Blog

Modern database management in distributed systems

What are the hallmarks of a distributed database system operating at optimal performance? Aerospike’s CTO and Founder provides his breakdown.

December 13, 2023 | 6 min read

Alexander Patino

Solutions Content Leader

When managing a distributed database, it’s crucial to start by outlining the mission-critical essentials. Who doesn’t want every transaction, every read, and every write – to be in real-time? For many, the real-time factor is what counts most. So, what are the areas to concentrate on when high throughput and low latency are non-negotiables? In his webinar, “Four essentials of a modern, distributed database,” Srini Srinivasan, Aerospike’s CTO and Founder, outlines his core database management principles.”

Before taking a look at these four principles, let’s define a few concepts.

What is database management?

Database management is the organization, storage, and retrieval of data. It involves the design, implementation, and support of stored data to get the most value from it. One specific database management system (DBMS) type is a distributed database management system> (DDBMS). In this case, a database places data over various cluster nodes in varying locations, connecting all to one shared network.

However, operating a distributed database does come with its own set of challenges. With data spread out across multiple nodes in varying geographical locations, complexity naturally comes into the mix, and finding a balance between consistency, availability, and partition tolerance – the basis of the CAP theorem – becomes a prime objective.

Database management in distributed systems

Here’s how Srini breaks down the four essentials for a fully operational, real-time DDBMS.

Scaling out

In the simplest of terms, scaling out a database, or horizontal scaling, is when one provisions a cluster with extra nodes. “In Aerospike, we have tackled this problem by building out a shared-nothing database cluster,” says Srini. “Such a cluster essentially consists of a number of nodes, and every node is identical in terms of its capabilities – the amounts of storage, CPU, and networking capacity available in the particular node. It is also identical in terms of the code that runs in it, so there is no single master. Essentially, it’s a distributed system with every node being identical and able to perform various tasks required to run such a distributed database. Additionally, because it has no single point of failure, the system can run with no hotspots.”

In the session, Srini delves further into dynamic cluster management and the Aerospike Smart Client.
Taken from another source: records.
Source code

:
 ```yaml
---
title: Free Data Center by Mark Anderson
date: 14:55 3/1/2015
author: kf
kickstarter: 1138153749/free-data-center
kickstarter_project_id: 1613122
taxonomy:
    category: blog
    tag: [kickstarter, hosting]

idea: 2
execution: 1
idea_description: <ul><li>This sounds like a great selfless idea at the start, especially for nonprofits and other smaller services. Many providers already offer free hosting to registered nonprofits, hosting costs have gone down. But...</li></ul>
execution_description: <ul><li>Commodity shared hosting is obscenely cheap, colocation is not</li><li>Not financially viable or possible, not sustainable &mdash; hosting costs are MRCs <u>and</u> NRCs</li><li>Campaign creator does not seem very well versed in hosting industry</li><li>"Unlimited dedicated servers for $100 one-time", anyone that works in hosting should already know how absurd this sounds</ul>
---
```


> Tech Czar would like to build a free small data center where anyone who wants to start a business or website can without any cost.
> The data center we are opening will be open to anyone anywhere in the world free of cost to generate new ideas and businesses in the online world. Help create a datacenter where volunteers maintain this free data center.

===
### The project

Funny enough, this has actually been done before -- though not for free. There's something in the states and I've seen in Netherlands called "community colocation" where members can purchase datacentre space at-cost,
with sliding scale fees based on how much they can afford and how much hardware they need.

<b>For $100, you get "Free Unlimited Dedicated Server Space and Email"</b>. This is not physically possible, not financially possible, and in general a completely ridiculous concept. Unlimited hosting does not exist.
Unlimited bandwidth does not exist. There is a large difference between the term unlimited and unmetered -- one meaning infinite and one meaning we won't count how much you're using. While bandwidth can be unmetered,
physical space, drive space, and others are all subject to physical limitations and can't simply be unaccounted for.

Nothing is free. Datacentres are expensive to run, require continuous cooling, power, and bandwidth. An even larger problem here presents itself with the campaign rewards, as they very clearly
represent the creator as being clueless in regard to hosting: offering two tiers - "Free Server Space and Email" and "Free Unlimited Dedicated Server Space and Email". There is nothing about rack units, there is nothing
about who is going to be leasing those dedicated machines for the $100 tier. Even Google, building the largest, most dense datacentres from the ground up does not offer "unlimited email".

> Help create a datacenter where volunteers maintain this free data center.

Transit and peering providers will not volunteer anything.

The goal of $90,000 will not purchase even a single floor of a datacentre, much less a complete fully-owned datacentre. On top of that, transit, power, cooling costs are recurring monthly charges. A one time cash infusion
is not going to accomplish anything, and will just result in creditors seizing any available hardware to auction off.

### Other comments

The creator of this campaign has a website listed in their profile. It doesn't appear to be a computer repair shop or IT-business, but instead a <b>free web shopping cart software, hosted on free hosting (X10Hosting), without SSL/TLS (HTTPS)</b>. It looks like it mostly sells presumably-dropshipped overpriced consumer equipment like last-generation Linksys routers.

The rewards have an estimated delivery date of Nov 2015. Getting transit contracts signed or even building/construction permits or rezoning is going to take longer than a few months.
This latter feature provides automatic load balancing and distributes data and traffic to all of the nodes in a cluster.

Scaling up

“Scaling up is the ability of the system to take advantage of every aspect of processing storage and networking capacity available within a node,” says Srini in his presentation. He posits that the key to scaling up, or vertical scaling, is leveraging solid-state drives (SSDs). SSDs are modern computer storage that use flash memory to store persistent data. They’ve become essential for real-time data access with sub-millisecond latency across reads and writes.“

Just storing all of the data in SSDs increases the amount of data that is available for real-time access per node by 10x, or even more,” he says. He continues to explain how this database management strategy sidesteps any reliance on a page cache, increasing the data accessibility per node considerably.
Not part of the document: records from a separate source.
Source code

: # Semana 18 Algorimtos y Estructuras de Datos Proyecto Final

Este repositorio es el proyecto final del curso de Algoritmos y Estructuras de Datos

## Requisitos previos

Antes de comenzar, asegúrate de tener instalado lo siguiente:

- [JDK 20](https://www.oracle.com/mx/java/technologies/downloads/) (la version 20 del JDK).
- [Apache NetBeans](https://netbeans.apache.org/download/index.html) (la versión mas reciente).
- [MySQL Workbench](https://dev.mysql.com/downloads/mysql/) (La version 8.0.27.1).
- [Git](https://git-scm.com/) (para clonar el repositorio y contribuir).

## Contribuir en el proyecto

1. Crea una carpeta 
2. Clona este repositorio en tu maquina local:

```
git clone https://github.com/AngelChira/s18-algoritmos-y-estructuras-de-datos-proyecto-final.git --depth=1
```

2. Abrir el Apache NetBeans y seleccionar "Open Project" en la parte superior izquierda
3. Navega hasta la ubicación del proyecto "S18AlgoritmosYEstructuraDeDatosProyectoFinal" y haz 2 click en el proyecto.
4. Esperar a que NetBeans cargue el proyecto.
Aerospike is uniquely able to scale up better than virtually all real-time distributed systems for two reasons. The first is our Hybrid Memory Architecture, which provides the flexibility of managing data and indexes all in-memory or with indexes in-memory, with data stored in SSDs, but with DRAM-like performance. The latter is our efficiency on CPUs being multi-threaded, which enables more scale-up headroom.
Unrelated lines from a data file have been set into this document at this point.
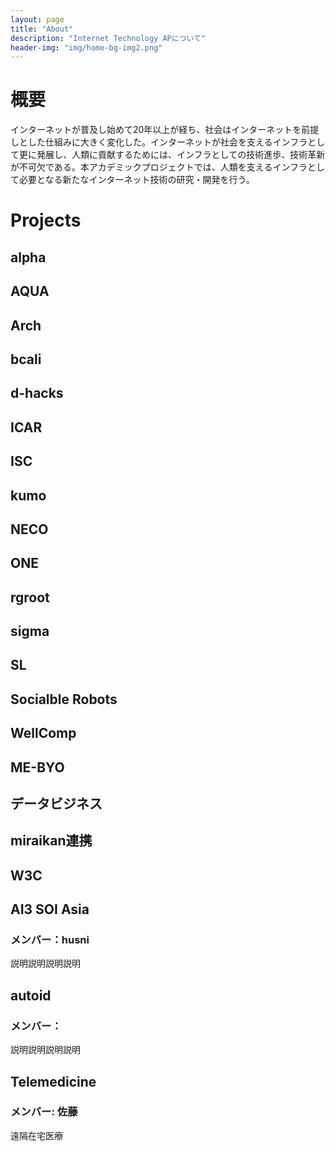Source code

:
```yaml
---
layout: page
title: "About"
description: "Internet Technology APについて"
header-img: "img/home-bg-img2.png"
---
```

# 概要
インターネットが普及し始めて20年以上が経ち、社会はインターネットを前提しとした仕組みに大きく変化した。インターネットが社会を支えるインフラとして更に発展し、人類に貢献するためには、インフラとしての技術進歩、技術革新が不可欠である。本アカデミックプロジェクトでは、人類を支えるインフラとして必要となる新たなインターネット技術の研究・開発を行う。 
 
 # Projects
## alpha
## AQUA
## Arch
## bcali
## d-hacks
## ICAR
## ISC
## kumo
## NECO
## ONE
## rgroot
## sigma
## SL
## Socialble Robots
## WellComp
## ME-BYO
## データビジネス
## miraikan連携
## W3C
## AI3 SOI Asia
### メンバー：husni
説明説明説明説明
## autoid
### メンバー：
説明説明説明説明
## Telemedicine
### メンバー: 佐藤
遠隔在宅医療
Strong consistency and high availability

In distributed database systems, strong consistency is the property that ensures that all data across all nodes are synched up to reflect the most up-to-date information. In short, each read operation from any node should always generate the latest write.

Srini brings up strong consistency as a tentpole feature for optimized distributed transactions, highlighting how Aerospike uses a roster-based strong consistency scheme to not compromise on availability, based on the CAP theorem that states that distributed data can maximize on only two out of these three essentials: consistency, availability, and partition tolerance. Our documentation defines a roster of nodes as “a list of nodes that are part of the cluster in a steady state. When all the roster nodes are present and all the partitions are current, the cluster is in its steady state and provides optimal performance. In the case of strong consistency, these partitions are referred to as roster-master and roster-replica.”

Srini drills further into these concepts, including how Aerospike performs synchronous write logic and how we support rack awareness for high availability. He also clearly spells out how the Aerospike roster-based approach to strong consistency saves costs over Raft systems. For a deeper dive into consistency, look at our white paper, “Exploring data consistency in Aerospike Enterprise Edition.”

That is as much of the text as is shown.